En marzo del año pasado, durante una visita a Venezuela, Erik contrajo Covid-19. Había viajado para ver a sus padres y apenas tres días después de llegar se desató la pandemia y cerraron la frontera. “Me tocó vivir la cuarentena allá”, comenta. Recuperado y sin ahorros, volvió a Perú en octubre de 2020. No quería exponerse otra vez como repartidor, pero no le quedaron opciones. Recién en diciembre pudo reactivar su cuenta en una aplicación y comenzó a trabajar en paralelo en la pizzería.
El miedo a un nuevo contagio, sin embargo, no lo abandona. “Siempre tienes ese temor por el contacto con otras personas, pero solo queda cuidarse”, reflexiona.
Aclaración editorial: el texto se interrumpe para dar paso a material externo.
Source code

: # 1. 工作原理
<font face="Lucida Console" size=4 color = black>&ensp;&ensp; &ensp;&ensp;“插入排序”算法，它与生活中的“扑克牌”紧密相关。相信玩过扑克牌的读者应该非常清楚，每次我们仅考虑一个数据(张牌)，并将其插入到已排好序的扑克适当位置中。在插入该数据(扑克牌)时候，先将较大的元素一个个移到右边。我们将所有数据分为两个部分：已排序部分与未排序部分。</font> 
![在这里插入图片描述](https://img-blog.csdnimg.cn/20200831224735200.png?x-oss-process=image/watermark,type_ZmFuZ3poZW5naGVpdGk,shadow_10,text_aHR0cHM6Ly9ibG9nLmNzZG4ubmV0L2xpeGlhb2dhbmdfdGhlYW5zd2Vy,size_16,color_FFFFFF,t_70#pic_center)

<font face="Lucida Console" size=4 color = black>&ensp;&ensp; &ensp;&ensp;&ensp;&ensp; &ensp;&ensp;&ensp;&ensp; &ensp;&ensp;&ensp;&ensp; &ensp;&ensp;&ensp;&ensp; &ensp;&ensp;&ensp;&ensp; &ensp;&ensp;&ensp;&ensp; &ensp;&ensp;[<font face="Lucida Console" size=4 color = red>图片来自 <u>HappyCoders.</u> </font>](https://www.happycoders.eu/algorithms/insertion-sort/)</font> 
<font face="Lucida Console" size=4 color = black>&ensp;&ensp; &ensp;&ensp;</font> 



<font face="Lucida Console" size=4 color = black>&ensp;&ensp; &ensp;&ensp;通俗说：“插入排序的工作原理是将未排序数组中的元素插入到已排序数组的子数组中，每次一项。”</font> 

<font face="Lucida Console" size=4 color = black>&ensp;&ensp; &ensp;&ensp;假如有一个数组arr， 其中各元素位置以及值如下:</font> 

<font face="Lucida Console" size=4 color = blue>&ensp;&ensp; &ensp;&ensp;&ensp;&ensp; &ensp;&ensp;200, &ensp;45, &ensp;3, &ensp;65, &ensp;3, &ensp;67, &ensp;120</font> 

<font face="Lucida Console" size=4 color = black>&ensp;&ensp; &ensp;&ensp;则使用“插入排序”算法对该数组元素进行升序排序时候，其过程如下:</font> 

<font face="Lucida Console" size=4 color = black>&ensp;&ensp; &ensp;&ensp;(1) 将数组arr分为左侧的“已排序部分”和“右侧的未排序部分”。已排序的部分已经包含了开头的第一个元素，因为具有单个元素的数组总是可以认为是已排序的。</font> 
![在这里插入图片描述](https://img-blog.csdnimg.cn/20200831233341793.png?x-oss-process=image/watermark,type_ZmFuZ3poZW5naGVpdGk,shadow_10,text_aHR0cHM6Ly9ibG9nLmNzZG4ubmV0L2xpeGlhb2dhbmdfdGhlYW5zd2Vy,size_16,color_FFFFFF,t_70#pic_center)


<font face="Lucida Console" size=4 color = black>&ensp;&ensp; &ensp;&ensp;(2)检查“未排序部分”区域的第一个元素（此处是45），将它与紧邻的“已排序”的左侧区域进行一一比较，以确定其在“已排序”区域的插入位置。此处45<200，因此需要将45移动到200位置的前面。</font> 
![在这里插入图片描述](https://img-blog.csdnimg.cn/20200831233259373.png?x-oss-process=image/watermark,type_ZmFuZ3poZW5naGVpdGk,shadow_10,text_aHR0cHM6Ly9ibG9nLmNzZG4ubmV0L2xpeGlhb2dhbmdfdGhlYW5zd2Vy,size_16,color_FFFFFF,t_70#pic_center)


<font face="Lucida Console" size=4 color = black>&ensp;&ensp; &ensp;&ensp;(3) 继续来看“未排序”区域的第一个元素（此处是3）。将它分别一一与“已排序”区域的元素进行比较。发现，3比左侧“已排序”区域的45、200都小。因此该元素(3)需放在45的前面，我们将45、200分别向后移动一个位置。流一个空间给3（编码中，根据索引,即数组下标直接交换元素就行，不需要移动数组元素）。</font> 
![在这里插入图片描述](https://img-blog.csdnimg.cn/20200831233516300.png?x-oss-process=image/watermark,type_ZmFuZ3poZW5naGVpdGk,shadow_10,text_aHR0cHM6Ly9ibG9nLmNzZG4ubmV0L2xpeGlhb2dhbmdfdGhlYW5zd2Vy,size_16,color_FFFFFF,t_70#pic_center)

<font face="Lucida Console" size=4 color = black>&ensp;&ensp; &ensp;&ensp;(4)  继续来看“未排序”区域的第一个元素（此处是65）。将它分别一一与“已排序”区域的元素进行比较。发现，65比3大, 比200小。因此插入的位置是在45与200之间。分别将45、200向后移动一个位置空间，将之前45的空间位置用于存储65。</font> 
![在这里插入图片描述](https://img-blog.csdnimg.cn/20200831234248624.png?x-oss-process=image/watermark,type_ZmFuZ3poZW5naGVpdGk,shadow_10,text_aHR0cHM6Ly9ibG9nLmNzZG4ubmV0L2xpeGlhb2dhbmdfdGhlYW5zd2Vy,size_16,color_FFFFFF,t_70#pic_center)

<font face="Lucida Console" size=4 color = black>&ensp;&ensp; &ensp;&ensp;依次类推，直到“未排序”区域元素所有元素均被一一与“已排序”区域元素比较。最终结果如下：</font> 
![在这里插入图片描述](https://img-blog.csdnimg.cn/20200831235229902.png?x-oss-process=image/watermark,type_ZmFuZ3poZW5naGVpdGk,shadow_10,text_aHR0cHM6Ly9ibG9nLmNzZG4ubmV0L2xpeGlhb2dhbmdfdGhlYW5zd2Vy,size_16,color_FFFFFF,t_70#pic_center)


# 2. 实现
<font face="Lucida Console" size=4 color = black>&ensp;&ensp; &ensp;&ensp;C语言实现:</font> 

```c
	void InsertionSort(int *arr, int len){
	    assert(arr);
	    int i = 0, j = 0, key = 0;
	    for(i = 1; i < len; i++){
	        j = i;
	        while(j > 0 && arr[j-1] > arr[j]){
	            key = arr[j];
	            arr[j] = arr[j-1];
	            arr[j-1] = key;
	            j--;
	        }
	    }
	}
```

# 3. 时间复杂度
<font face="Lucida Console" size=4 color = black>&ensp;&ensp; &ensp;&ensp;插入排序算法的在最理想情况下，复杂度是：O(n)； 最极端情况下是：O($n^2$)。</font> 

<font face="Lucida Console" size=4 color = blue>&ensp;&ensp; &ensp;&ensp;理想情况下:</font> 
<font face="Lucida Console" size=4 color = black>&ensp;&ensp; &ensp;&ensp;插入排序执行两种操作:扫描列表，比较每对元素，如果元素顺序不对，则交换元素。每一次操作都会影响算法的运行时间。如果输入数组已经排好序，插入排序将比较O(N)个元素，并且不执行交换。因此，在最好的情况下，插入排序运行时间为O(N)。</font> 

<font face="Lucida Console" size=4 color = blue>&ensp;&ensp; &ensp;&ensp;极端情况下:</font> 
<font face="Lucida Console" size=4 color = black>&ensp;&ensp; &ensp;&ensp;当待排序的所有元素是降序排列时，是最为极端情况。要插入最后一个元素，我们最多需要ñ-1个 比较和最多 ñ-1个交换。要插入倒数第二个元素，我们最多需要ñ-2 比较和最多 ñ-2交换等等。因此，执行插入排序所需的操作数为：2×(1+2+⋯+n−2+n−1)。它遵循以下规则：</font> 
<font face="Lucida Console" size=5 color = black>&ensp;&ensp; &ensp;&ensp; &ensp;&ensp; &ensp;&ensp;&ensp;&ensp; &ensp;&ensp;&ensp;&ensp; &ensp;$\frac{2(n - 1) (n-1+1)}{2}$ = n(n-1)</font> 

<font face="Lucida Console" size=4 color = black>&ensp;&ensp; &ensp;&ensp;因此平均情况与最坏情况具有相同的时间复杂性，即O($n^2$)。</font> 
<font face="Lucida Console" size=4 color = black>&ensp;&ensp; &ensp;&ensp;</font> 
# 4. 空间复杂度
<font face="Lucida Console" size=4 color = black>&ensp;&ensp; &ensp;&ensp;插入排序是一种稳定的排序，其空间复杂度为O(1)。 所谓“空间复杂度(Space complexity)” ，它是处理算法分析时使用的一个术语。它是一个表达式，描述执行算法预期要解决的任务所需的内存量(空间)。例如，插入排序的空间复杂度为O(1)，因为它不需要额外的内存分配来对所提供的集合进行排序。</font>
Su única protección es una mascarilla, un poco de alcohol y su fe en que todo estará bien. Pero el virus sigue siendo un riesgo permanente: las campañas de control realizadas por el Ministerio de Salud y algunos municipios limeños mostraron que entre el 30 y 40% de los repartidores examinados estaban infectados.
Debido a su condición de ciudadano extranjero, Erik no cuenta con el Seguro Integral de Salud (SIS). En teoría, el Permiso Temporal de Permanencia le permite acceder a derechos básicos, pero no ha logrado concretar las gestiones. Esto lo ubica en el 91,5% de migrantes venezolanos que no tiene seguro sanitario. Para los venezolanos con estatus irregular, el panorama es todavía menos alentador. Un estudio de Center for Global Development y Refugees International advierte que están excluidos del sistema de salud. Incluso aquellos con su situación regularizada pueden tener problemas de acceso a atención primaria debido “al miedo por amenazas de las autoridades y una falta de conciencia entre el staff hospitalario”, señala el informe.
“Me gustaría sacar el SIS”, dice Erik, alerta por la segunda ola de contagios. Si antes creía que los jóvenes no corrían riesgos con la Covid-19, ahora ya no está tan seguro. Aunque la pandemia y los desafíos laborales se imponen, sabe que el escenario podría ser peor. “Por lo menos tengo trabajo”, comenta dándose ánimo. Y no exagera: según la Defensoría del Pueblo, el 89% de venezolanos residentes perdieron su empleo como resultado directo de la pandemia. La caída de 12% del crecimiento económico del Perú durante el 2020 terminó pegándole más duro a las poblaciones más vulnerables.
“Si la pandemia no te afecta por el lado de la salud, te afecta en lo económico y en la parte psicológica”, sentencia Erik. A bordo de su moto, prefiere concentrarse en el siguiente pedido. No quiere pensar en la economía ni en la informalidad. Sortea una avenida, dobla en una calle y se detiene para entregar una pizza todavía caliente. Pese a todo, se siente afortunado. Tiene trabajo, a su familia unida y sobrevivió al coronavirus. Quizá algún día pueda cumplir su sueño de volver a Tucaní.